- [TASK STATEMENT]: Wherever a picture appears in the data below, omit it, and restate everything else word for word.

- [SUPPLIED ENTRIES]:
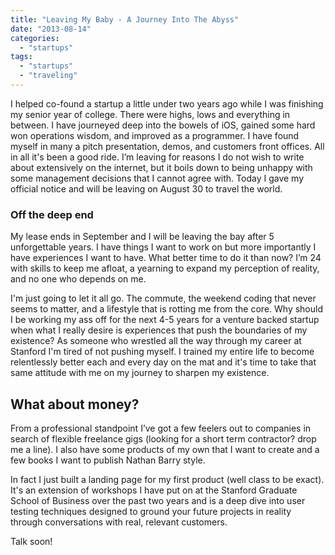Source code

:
 ```yaml
---
title: "Leaving My Baby - A Journey Into The Abyss"
date: "2013-08-14"
categories:
  - "startups"
tags:
  - "startups"
  - "traveling"
---
```


I helped co-found a startup a little under two years ago while I was finishing my senior year of college. There were highs, lows and everything in between. I have journeyed deep into the bowels of iOS, gained some hard won operations wisdom, and improved as a programmer. I have found myself in many a pitch presentation, demos, and customers front offices. All in all it's been a good ride. I’m leaving for reasons I do not wish to write about extensively on the internet, but it boils down to being unhappy with some management decisions that I cannot agree with. Today I gave my official notice and will be leaving on August 30 to travel the world.

### Off the deep end

My lease ends in September and I will be leaving the bay after 5 unforgettable years. I have things I want to work on but more importantly I have experiences I want to have. What better time to do it than now? I’m 24 with skills to keep me afloat, a yearning to expand my perception of reality, and no one who depends on me.

I'm just going to let it all go. The commute, the weekend coding that never seems to matter, and a lifestyle that is rotting me from the core. Why should I be working my ass off for the next 4-5 years for a venture backed startup when what I really desire is experiences that push the boundaries of my existence? As someone who wrestled all the way through my career at Stanford I'm tired of not pushing myself. I trained my entire life to become relentlessly better each and every day on the mat and it's time to take that same attitude with me on my journey to sharpen my existence.

## What about money?

From a professional standpoint I’ve got a few feelers out to companies in search of flexible freelance gigs (looking for a short term contractor? drop me a line). I also have some products of my own that I want to create and a few books I want to publish Nathan Barry style.

In fact I just built a landing page for my first product (well class to be exact). It's an extension of workshops I have put on at the Stanford Graduate School of Business over the past two years and is a deep dive into user testing techniques designed to ground your future projects in reality through conversations with real, relevant customers.

Talk soon!
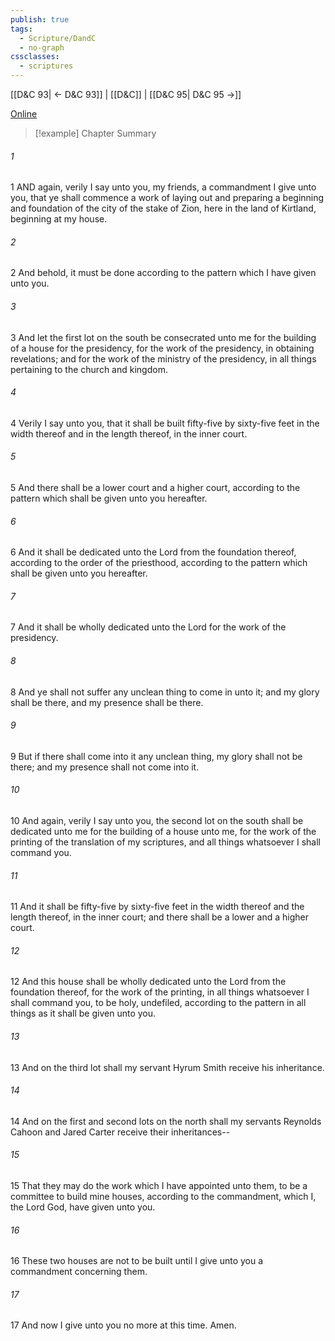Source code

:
 ```yaml
---
publish: true
tags:
  - Scripture/DandC
  - no-graph
cssclasses:
  - scriptures
---
```

[[D&C 93| ← D&C 93]] | [[D&C]] | [[D&C 95| D&C 95 →]]

[Online](https://churchofjesuschrist.org/study/scriptures/dc-testament/dc/94?lang=eng)

>[!example] Chapter Summary
>
###### 1
1 AND again, verily I say unto you, my friends, a commandment I give unto you, that ye shall commence a work of laying out and preparing a beginning and foundation of the city of the stake of Zion, here in the land of Kirtland, beginning at my house.
###### 2
2 And behold, it must be done according to the pattern which I have given unto you.
###### 3
3 And let the first lot on the south be consecrated unto me for the building of a house for the presidency, for the work of the presidency, in obtaining revelations; and for the work of the ministry of the presidency, in all things pertaining to the church and kingdom.
###### 4
4 Verily I say unto you, that it shall be built fifty-five by sixty-five feet in the width thereof and in the length thereof, in the inner court.
###### 5
5 And there shall be a lower court and a higher court, according to the pattern which shall be given unto you hereafter.
###### 6
6 And it shall be dedicated unto the Lord from the foundation thereof, according to the order of the priesthood, according to the pattern which shall be given unto you hereafter.
###### 7
7 And it shall be wholly dedicated unto the Lord for the work of the presidency.
###### 8
8 And ye shall not suffer any unclean thing to come in unto it; and my glory shall be there, and my presence shall be there.
###### 9
9 But if there shall come into it any unclean thing, my glory shall not be there; and my presence shall not come into it.
###### 10
10 And again, verily I say unto you, the second lot on the south shall be dedicated unto me for the building of a house unto me, for the work of the printing of the translation of my scriptures, and all things whatsoever I shall command you.
###### 11
11 And it shall be fifty-five by sixty-five feet in the width thereof and the length thereof, in the inner court; and there shall be a lower and a higher court.
###### 12
12 And this house shall be wholly dedicated unto the Lord from the foundation thereof, for the work of the printing, in all things whatsoever I shall command you, to be holy, undefiled, according to the pattern in all things as it shall be given unto you.
###### 13
13 And on the third lot shall my servant Hyrum Smith receive his inheritance.
###### 14
14 And on the first and second lots on the north shall my servants Reynolds Cahoon and Jared Carter receive their inheritances--
###### 15
15 That they may do the work which I have appointed unto them, to be a committee to build mine houses, according to the commandment, which I, the Lord God, have given unto you.
###### 16
16 These two houses are not to be built until I give unto you a commandment concerning them.
###### 17
17 And now I give unto you no more at this time. Amen.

- [RESULT OF THIS EXERCISE]:
Source code

:
 ```yaml
---
title: "Leaving My Baby - A Journey Into The Abyss"
date: "2013-08-14"
categories:
  - "startups"
tags:
  - "startups"
  - "traveling"
---
```


I helped co-found a startup a little under two years ago while I was finishing my senior year of college. There were highs, lows and everything in between. I have journeyed deep into the bowels of iOS, gained some hard won operations wisdom, and improved as a programmer. I have found myself in many a pitch presentation, demos, and customers front offices. All in all it's been a good ride. I’m leaving for reasons I do not wish to write about extensively on the internet, but it boils down to being unhappy with some management decisions that I cannot agree with. Today I gave my official notice and will be leaving on August 30 to travel the world.

### Off the deep end

My lease ends in September and I will be leaving the bay after 5 unforgettable years. I have things I want to work on but more importantly I have experiences I want to have. What better time to do it than now? I’m 24 with skills to keep me afloat, a yearning to expand my perception of reality, and no one who depends on me.

I'm just going to let it all go. The commute, the weekend coding that never seems to matter, and a lifestyle that is rotting me from the core. Why should I be working my ass off for the next 4-5 years for a venture backed startup when what I really desire is experiences that push the boundaries of my existence? As someone who wrestled all the way through my career at Stanford I'm tired of not pushing myself. I trained my entire life to become relentlessly better each and every day on the mat and it's time to take that same attitude with me on my journey to sharpen my existence.

## What about money?

From a professional standpoint I’ve got a few feelers out to companies in search of flexible freelance gigs (looking for a short term contractor? drop me a line). I also have some products of my own that I want to create and a few books I want to publish Nathan Barry style.

In fact I just built a landing page for my first product (well class to be exact). It's an extension of workshops I have put on at the Stanford Graduate School of Business over the past two years and is a deep dive into user testing techniques designed to ground your future projects in reality through conversations with real, relevant customers.

Talk soon!
Source code

:
 ```yaml
---
publish: true
tags:
  - Scripture/DandC
  - no-graph
cssclasses:
  - scriptures
---
```

[[D&C 93| ← D&C 93]] | [[D&C]] | [[D&C 95| D&C 95 →]]

[Online](https://churchofjesuschrist.org/study/scriptures/dc-testament/dc/94?lang=eng)

>[!example] Chapter Summary
>
###### 1
1 AND again, verily I say unto you, my friends, a commandment I give unto you, that ye shall commence a work of laying out and preparing a beginning and foundation of the city of the stake of Zion, here in the land of Kirtland, beginning at my house.
###### 2
2 And behold, it must be done according to the pattern which I have given unto you.
###### 3
3 And let the first lot on the south be consecrated unto me for the building of a house for the presidency, for the work of the presidency, in obtaining revelations; and for the work of the ministry of the presidency, in all things pertaining to the church and kingdom.
###### 4
4 Verily I say unto you, that it shall be built fifty-five by sixty-five feet in the width thereof and in the length thereof, in the inner court.
###### 5
5 And there shall be a lower court and a higher court, according to the pattern which shall be given unto you hereafter.
###### 6
6 And it shall be dedicated unto the Lord from the foundation thereof, according to the order of the priesthood, according to the pattern which shall be given unto you hereafter.
###### 7
7 And it shall be wholly dedicated unto the Lord for the work of the presidency.
###### 8
8 And ye shall not suffer any unclean thing to come in unto it; and my glory shall be there, and my presence shall be there.
###### 9
9 But if there shall come into it any unclean thing, my glory shall not be there; and my presence shall not come into it.
###### 10
10 And again, verily I say unto you, the second lot on the south shall be dedicated unto me for the building of a house unto me, for the work of the printing of the translation of my scriptures, and all things whatsoever I shall command you.
###### 11
11 And it shall be fifty-five by sixty-five feet in the width thereof and the length thereof, in the inner court; and there shall be a lower and a higher court.
###### 12
12 And this house shall be wholly dedicated unto the Lord from the foundation thereof, for the work of the printing, in all things whatsoever I shall command you, to be holy, undefiled, according to the pattern in all things as it shall be given unto you.
###### 13
13 And on the third lot shall my servant Hyrum Smith receive his inheritance.
###### 14
14 And on the first and second lots on the north shall my servants Reynolds Cahoon and Jared Carter receive their inheritances--
###### 15
15 That they may do the work which I have appointed unto them, to be a committee to build mine houses, according to the commandment, which I, the Lord God, have given unto you.
###### 16
16 These two houses are not to be built until I give unto you a commandment concerning them.
###### 17
17 And now I give unto you no more at this time. Amen.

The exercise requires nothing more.